The effect of transient overexpression of ScCAT2 in Nicotiana benthamiana leaves after inoculation with Ralstonia solanacearum. (A) The disease symptoms and DAB staining of N. benthamiana leaves at 1 day and 6 days post-inoculation with R. solanacearum. (B) Analysis of nine tobacco immune-related marker genes in the N. benthamiana leaves 1 day and 6 days after inoculation with R. solanacearum. The tobacco immune-related marker genes, which included the hypersensitive response marker genes NtHSR201, NtHSR203, and NtHSR515; the salicylic acid-related genes NtPR-1 and NtPR-1a/c; the jasmonic acid pathway-associated genes NtPR2 and NtPR3; and the ethylene synthesis-dependent genes NtEFE26 and NtAccdeaminase, and using NtEF1-α for data normalization.

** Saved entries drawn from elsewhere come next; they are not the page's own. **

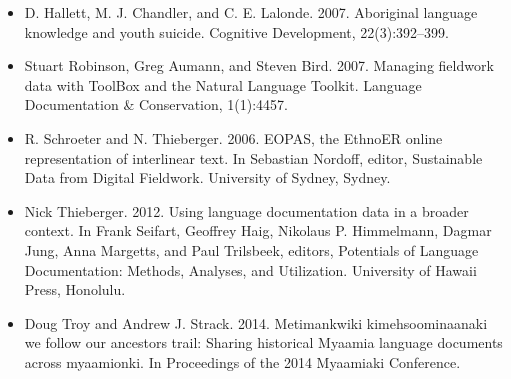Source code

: \documentclass{beamer}
\begin{document}
\begin{frame}
\begin{itemize}
  \item D. Hallett, M. J. Chandler, and C. E. Lalonde. 2007. Aboriginal language knowledge and youth suicide. Cognitive Development, 22(3):392–399.
  \item Stuart Robinson, Greg Aumann, and Steven Bird. 2007. Managing fieldwork data with ToolBox and the Natural Language Toolkit. Language Documentation \& Conservation, 1(1):4457.
  \item R. Schroeter and N. Thieberger. 2006. EOPAS, the EthnoER online representation of interlinear text. In Sebastian Nordoff, editor, Sustainable Data from Digital Fieldwork. University of Sydney, Sydney.
  \item Nick Thieberger. 2012. Using language documentation data in a broader context. In Frank Seifart, Geoffrey Haig, Nikolaus P. Himmelmann, Dagmar Jung, Anna Margetts, and Paul Trilsbeek, editors, Potentials of Language Documentation: Methods, Analyses, and Utilization. University of Hawaii Press, Honolulu.
  \item Doug Troy and Andrew J. Strack. 2014. Metimankwiki kimehsoominaanaki we follow our ancestors trail: Sharing historical Myaamia language documents across myaamionki. In Proceedings of the 2014 Myaamiaki Conference.
\end{itemize}

\end{frame}
\end{document}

All data points were presented as means ± standard error (n = 3). Different lowercase letters indicated a significant difference, as determined with Duncan’s test (p < 0.05). The empty vector 35S::00 and recombinant vector 35S::ScCAT2 were indicated by a and b, respectively. (1) and (2) represented images captured using a SONY camera and microscope, respectively. Bar = 1 mm.

Figure 11

The effect of transient overexpression of ScCAT2 in Nicotiana benthamiana leaves after inoculation with Fusarium solani var. coeruleum. (A) The disease symptoms and DAB staining of N. benthamiana leaves 1 day and 6 days after inoculation with F. solani var. coeruleum. (B) Analysis of the nine tobacco immune-related marker genes in the N. benthamiana leaves after inoculation with F. solani var. coeruleum for 1 day and 6 days, respectively. The tobacco immune-related marker genes included the hypersensitive response marker genes NtHSR201, NtHSR203, and NtHSR515; the salicylic acid-related genes NtPR-1 and NtPR-1a/c; the jasmonic acid pathway-associated genes NtPR2 and NtPR3; and the ethylene synthesis-dependent genes NtEFE26 and NtAccdeaminase, and using NtEF1-α for data normalization. All data points were means ± standard error (n = 3). Different lowercase letters indicated a significant difference, as determined with Duncan’s test (p < 0.05). The empty vector 35S::00 and recombinant vector 35S::ScCAT2 were indicated by a and b, respectively. (1) and (2) represented images captured using a SONY camera and microscope, respectively. Bar = 1 mm.